Some writers, like J.K. Rowling, create their collection while outlining, long before the writing process. Other writers make it as they write their first draft. As they invent new details, they jot it down under different categories like characters, setting, and events.
Some create theirs after the first draft when revisions begin. They make notes of inconsistencies to keep by their side as they edit. Does the policeman drive a blue car in one scene and black one in another? Is the city described to be constantly raining but every time the characters go outside it’s sunny? Is the superhero able to fly in one scene and never uses this power again? Write all of these details down into a bible as a reference point to simplify the editing process.
What Should I Include in My Book Bible?
Anything. Some bibles can be as big a novel, while some are a fraction of that size. Use whatever works for you. It might depend on the genre you are writing and the length of your book. Here are some ideas of things to include:
- Character profiles. These can include the characters’ appearances, motives, strengths, weaknesses, and backstories for future reference. (For a longer list of characteristics, check out this questionnaire on creative–writing–now.)
- Pictures of settings, characters, or moods. These can be hand-drawn, photos of celebrity lookalikes, or photographs of the world and scenery.
- Story outline, if you have one (and you should, but more about that in another post.)
- Timelines. Ensure the story makes sense chronologically. Is it summer for five months straight, but the characters live in Canada? Is every day Friday? Will it really take three days for five knights to travel from France to Bulgaria on horseback?

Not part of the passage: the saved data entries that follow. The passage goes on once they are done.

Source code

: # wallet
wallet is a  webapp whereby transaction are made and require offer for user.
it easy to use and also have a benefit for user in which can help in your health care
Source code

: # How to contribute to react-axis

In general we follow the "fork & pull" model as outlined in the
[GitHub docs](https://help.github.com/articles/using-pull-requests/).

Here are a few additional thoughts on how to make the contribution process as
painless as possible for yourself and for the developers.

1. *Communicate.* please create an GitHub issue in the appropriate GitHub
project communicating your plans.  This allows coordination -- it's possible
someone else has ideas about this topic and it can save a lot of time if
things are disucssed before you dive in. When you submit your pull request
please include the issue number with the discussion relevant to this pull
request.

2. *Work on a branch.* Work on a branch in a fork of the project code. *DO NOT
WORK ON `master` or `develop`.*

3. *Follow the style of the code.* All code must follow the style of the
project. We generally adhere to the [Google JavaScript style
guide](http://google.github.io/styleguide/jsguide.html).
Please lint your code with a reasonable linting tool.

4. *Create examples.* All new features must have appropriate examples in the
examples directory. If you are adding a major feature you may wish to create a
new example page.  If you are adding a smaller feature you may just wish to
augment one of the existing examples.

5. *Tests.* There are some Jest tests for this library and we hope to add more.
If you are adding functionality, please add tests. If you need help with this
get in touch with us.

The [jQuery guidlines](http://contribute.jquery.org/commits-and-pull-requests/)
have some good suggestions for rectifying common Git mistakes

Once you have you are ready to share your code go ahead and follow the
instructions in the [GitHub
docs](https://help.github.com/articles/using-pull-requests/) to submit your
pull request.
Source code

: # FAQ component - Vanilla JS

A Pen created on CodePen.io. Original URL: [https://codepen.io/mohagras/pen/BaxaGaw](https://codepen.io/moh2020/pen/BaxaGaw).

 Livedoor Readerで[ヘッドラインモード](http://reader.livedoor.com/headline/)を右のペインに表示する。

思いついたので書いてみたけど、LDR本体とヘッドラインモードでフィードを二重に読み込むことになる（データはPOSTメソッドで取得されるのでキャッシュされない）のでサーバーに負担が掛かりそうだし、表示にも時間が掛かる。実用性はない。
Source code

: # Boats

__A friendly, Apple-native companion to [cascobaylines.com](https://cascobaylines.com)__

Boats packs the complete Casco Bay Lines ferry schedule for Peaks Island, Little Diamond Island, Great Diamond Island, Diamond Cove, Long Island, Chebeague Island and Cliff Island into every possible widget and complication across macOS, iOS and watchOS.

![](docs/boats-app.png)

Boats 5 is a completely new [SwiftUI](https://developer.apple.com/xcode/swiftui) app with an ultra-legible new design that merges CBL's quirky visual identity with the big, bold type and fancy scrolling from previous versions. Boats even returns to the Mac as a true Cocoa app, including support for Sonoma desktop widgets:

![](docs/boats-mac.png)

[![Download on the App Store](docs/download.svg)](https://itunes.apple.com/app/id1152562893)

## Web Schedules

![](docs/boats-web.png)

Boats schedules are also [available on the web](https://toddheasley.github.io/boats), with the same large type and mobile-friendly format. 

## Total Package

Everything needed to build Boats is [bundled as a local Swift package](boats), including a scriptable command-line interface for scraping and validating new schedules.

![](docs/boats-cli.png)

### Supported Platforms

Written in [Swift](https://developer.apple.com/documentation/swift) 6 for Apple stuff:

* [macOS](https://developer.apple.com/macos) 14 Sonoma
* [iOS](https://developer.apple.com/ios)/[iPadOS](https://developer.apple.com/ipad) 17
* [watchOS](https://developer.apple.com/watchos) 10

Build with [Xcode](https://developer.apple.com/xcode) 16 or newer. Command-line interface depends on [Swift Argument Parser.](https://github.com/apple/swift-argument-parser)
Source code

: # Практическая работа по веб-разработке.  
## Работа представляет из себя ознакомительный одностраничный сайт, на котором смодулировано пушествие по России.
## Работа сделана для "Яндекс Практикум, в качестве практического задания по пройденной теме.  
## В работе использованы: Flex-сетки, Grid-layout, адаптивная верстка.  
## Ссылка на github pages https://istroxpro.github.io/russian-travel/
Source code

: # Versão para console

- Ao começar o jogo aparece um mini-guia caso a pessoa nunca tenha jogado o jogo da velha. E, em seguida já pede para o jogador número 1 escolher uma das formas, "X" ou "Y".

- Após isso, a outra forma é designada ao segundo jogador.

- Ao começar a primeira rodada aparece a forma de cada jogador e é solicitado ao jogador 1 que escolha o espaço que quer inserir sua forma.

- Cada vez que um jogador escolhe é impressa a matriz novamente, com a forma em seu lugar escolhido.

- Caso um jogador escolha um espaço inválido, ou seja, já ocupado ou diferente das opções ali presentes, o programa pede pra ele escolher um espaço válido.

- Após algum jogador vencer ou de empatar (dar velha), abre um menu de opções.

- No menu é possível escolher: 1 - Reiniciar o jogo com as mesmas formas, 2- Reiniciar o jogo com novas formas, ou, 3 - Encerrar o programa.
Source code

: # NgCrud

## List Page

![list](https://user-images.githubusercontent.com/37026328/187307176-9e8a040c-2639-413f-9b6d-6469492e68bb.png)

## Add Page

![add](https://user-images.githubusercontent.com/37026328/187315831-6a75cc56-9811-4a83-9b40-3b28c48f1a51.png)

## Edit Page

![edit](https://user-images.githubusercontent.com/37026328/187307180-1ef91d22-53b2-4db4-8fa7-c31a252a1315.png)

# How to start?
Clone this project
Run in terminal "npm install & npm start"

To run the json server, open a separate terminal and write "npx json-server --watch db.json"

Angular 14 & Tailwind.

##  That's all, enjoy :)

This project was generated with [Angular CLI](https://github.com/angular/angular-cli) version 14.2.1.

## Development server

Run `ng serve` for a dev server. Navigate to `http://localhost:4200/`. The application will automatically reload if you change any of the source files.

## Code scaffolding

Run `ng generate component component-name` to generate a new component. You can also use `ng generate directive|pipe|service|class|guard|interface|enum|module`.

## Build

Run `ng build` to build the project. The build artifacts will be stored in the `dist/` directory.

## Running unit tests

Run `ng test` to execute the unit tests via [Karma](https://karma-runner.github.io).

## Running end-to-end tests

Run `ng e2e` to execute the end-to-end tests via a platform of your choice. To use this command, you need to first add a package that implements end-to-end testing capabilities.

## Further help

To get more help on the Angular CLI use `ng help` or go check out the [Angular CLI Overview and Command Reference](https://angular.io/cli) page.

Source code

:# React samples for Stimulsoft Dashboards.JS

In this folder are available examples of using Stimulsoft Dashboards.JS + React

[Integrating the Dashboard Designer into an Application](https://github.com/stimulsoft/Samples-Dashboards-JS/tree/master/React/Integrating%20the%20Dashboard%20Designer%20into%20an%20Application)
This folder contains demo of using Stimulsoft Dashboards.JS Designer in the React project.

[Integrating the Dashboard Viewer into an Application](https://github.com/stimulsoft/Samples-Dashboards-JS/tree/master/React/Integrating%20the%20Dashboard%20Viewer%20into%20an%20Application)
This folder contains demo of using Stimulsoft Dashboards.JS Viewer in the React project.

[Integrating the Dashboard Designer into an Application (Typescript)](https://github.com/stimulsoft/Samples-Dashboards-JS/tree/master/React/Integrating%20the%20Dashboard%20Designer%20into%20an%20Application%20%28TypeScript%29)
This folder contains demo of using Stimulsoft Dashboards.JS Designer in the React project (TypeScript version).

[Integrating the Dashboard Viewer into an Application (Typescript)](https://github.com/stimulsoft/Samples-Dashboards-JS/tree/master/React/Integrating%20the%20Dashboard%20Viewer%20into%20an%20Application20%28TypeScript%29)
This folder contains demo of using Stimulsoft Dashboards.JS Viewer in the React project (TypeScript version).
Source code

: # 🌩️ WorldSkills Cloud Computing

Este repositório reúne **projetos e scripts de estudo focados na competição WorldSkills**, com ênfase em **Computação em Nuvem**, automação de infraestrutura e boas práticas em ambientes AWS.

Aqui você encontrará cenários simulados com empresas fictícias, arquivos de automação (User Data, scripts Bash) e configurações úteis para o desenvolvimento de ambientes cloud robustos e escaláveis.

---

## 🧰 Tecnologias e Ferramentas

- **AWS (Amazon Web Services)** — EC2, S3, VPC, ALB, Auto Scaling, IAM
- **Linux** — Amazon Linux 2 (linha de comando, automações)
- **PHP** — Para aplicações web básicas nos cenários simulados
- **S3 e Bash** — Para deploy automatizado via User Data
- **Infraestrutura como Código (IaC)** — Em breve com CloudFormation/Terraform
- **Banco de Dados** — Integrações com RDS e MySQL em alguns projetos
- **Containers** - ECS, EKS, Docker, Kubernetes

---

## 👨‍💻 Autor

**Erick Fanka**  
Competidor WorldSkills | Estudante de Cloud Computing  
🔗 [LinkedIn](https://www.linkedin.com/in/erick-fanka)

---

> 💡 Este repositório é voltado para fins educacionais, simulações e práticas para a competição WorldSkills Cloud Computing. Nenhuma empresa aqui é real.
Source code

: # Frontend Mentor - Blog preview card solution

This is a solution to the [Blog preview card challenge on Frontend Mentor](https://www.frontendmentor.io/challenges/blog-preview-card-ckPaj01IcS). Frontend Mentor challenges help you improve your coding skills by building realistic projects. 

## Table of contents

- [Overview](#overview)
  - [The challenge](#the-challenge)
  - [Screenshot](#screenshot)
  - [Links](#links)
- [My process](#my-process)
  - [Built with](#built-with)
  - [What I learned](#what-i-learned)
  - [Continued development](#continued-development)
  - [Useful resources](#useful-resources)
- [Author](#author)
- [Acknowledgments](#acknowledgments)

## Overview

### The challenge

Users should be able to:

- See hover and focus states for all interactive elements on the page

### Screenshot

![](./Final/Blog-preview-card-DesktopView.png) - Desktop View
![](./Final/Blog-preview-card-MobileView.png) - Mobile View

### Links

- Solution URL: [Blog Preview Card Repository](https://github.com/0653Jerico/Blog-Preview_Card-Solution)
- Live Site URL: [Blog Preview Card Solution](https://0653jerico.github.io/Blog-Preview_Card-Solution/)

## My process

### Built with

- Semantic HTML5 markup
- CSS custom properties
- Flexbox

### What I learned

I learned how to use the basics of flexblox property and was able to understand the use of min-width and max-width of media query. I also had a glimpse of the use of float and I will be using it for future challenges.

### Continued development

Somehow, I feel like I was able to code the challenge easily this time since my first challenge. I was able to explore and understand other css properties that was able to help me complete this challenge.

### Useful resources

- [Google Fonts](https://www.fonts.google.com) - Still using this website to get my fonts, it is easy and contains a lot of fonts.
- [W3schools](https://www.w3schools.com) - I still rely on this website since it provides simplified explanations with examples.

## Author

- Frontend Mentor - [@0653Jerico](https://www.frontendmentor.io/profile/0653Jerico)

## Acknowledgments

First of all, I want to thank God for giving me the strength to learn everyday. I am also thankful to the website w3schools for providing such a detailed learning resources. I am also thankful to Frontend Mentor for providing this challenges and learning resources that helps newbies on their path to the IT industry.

- All about the world. Consider their transportation, laws, government, customs, religions, state of living, and weather. (See more ideas from this questionnaire on the novel factory.)
- Ideas for specific scenes, or scenes you wrote out of order.
- Quotes the characters might say or motivational saying to get you writing.
- Research. This is pivotal for historical or science-based stories. What did people eat in ancient Egypt? How does a car explode? How long does it take for someone to bleed out? Make notes of all necessary information. (Your Google history might make you look like a serial killer. Recently, I was researching how fast a stab wound in the chest can kill. The answer? Not as fast as you think.)